# Exercise requirements
Give again, word for word, every line below from the one that has "- Press the" through the one that has "- Performance is", both included, and no others.

═════ Provided data ═════

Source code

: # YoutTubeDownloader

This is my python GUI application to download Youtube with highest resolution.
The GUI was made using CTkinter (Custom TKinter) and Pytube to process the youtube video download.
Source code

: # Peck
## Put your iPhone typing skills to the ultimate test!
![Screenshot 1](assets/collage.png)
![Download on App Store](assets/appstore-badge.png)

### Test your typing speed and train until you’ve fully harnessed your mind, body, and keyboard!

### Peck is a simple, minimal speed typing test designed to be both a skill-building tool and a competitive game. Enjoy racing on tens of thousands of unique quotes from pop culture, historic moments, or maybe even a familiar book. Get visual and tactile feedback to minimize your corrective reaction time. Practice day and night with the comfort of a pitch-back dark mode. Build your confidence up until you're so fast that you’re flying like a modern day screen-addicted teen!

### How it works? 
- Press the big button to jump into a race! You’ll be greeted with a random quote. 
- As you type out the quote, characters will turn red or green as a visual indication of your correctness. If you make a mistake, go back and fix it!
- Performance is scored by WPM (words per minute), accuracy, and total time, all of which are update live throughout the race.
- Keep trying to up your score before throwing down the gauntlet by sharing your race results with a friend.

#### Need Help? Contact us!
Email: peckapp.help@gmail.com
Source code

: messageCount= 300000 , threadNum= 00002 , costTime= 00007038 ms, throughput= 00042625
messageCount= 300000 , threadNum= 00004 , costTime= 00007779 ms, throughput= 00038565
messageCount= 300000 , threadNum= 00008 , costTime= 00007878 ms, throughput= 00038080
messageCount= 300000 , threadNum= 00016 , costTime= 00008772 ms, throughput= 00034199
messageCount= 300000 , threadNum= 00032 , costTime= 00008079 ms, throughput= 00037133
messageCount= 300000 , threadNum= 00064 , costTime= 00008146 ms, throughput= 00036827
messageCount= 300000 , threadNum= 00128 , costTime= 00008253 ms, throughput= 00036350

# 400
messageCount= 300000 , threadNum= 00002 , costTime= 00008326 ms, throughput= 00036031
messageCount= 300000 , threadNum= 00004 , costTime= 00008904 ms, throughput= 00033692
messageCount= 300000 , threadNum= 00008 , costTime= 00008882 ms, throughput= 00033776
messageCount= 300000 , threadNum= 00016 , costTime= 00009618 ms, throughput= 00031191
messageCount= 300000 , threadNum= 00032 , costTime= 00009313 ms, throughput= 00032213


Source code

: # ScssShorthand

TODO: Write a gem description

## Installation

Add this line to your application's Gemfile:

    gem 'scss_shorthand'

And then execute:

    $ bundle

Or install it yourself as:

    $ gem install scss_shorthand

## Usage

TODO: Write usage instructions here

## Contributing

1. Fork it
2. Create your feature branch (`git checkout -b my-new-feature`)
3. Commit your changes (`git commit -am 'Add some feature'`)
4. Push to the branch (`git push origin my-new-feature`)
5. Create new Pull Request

═════

# Result for this exercise
- Press the big button to jump into a race! You’ll be greeted with a random quote. 
- As you type out the quote, characters will turn red or green as a visual indication of your correctness. If you make a mistake, go back and fix it!
- Performance is scored by WPM (words per minute), accuracy, and total time, all of which are update live throughout the race.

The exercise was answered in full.